# Analyzing DeFi Data on Ethereum Blockchain to Understand Behaviors
## Preprocessing

#### Timestamp conversion for Spark

In [None]:
import pyarrow.parquet as pq
import pyarrow as pa
import pandas as pd

file_path = '../data/dataset/market.parquet'
parquet_file = pq.ParquetFile(file_path)

df = parquet_file.read().to_pandas()

for column in df.columns:
    if pd.api.types.is_timedelta64_dtype(df[column]):
        df[column] = df[column].astype('str')
    elif pd.api.types.is_datetime64_any_dtype(df[column]):
        df[column] = df[column].astype('str')

output_path = '../data/dataset/market_converted.parquet'
df.to_parquet(output_path, engine='pyarrow')

print(f'Le fichier a été converti avec succès et sauvegardé sous {output_path}')

In [None]:
import pandas as pd

def load_data(list, base_path='../data/dataset'):
    dataframes = {}
    for file in list:
        file_path = f"{base_path}/{file}.parquet"
        df = pd.read_parquet(file_path)
        dataframes[file] = df
        print(f"DataFrame '{file}' contains columns:\n{df.columns.tolist()}\n")
    return dataframes

dataframes = load_data(['users', 'market'])

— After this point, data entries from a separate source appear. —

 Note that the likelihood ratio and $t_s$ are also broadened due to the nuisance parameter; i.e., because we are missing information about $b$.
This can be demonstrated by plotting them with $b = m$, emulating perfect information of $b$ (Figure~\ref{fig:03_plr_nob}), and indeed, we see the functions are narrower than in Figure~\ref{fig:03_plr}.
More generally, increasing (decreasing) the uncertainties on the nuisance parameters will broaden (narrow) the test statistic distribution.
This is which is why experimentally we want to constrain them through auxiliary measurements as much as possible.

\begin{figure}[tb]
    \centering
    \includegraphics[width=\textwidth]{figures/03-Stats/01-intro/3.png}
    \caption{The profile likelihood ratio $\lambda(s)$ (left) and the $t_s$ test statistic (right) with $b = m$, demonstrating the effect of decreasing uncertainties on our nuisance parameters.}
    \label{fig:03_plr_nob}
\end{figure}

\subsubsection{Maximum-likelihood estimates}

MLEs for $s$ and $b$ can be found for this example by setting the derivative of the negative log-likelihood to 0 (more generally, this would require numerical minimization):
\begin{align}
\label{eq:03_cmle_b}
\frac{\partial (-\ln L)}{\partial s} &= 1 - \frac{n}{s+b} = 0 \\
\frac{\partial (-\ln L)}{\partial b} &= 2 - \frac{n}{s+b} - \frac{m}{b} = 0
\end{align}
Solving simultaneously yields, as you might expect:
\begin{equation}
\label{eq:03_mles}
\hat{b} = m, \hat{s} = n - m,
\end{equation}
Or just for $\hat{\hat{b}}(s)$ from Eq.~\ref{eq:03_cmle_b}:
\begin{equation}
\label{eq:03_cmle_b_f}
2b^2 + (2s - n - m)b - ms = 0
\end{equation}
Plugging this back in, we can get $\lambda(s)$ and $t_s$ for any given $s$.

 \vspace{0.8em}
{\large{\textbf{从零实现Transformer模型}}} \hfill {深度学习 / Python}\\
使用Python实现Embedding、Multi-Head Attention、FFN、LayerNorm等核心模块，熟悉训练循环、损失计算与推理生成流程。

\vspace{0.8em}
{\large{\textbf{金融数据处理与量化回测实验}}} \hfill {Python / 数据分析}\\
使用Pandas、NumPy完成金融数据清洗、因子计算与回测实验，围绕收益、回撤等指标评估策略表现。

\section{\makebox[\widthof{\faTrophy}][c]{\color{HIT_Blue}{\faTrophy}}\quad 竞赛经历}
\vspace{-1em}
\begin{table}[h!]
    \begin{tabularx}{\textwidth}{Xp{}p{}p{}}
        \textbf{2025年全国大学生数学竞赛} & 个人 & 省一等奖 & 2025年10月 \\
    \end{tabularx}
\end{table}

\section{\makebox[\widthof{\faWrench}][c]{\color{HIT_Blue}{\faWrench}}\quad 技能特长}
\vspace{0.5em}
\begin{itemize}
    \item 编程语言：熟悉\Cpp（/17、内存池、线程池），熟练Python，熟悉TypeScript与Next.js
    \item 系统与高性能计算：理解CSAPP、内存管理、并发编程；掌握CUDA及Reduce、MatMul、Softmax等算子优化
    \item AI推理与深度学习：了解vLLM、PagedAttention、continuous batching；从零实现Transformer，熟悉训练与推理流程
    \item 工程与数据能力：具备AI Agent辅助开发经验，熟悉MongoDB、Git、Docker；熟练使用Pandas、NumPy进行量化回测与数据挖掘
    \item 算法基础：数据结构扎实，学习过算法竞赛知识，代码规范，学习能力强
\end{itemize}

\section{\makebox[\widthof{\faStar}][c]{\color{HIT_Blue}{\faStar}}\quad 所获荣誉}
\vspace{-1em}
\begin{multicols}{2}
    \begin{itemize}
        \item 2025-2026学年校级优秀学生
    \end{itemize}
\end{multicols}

for key, df in dataframes.items():
    print(f"Dataframe {key}:\n=============================================\n")
    print(f"{df.head(5)}\n")

In [4]:
def clean_column_names(df):
    """
    Clean column names by stripping leading/trailing spaces, lowercasing all characters, and replacing spaces with underscores.
    """
    df.columns = df.columns.str.strip().str.lower().str.replace(' ', '_')
    return df

## 1) Extraction of protocol types/names and count

In [None]:
import json

users = dataframes['users'].copy()
market = dataframes['market'].copy()

#---------------------------------------------- Protocol Types

def parse_protocols(protocol_column):
    """
    Parses a JSON string into a dictionary. If the string is not a valid JSON, returns an empty dictionary.
    """
    try:
        protocols = json.loads(protocol_column)
        return protocols if isinstance(protocols, dict) else {}
    except json.JSONDecodeError:
        return {}

def process_user_protocols(users):
    """
    Processes user protocols by extracting specific protocol types and adding them as separate columns.
    """
    protocol_columns = ['type_' + k for k in ['DEX', 'Lending', 'Stablecoin', "Yield Farming", "NFT-Fi"]]
    users = users.assign(**{col: 0 for col in protocol_columns})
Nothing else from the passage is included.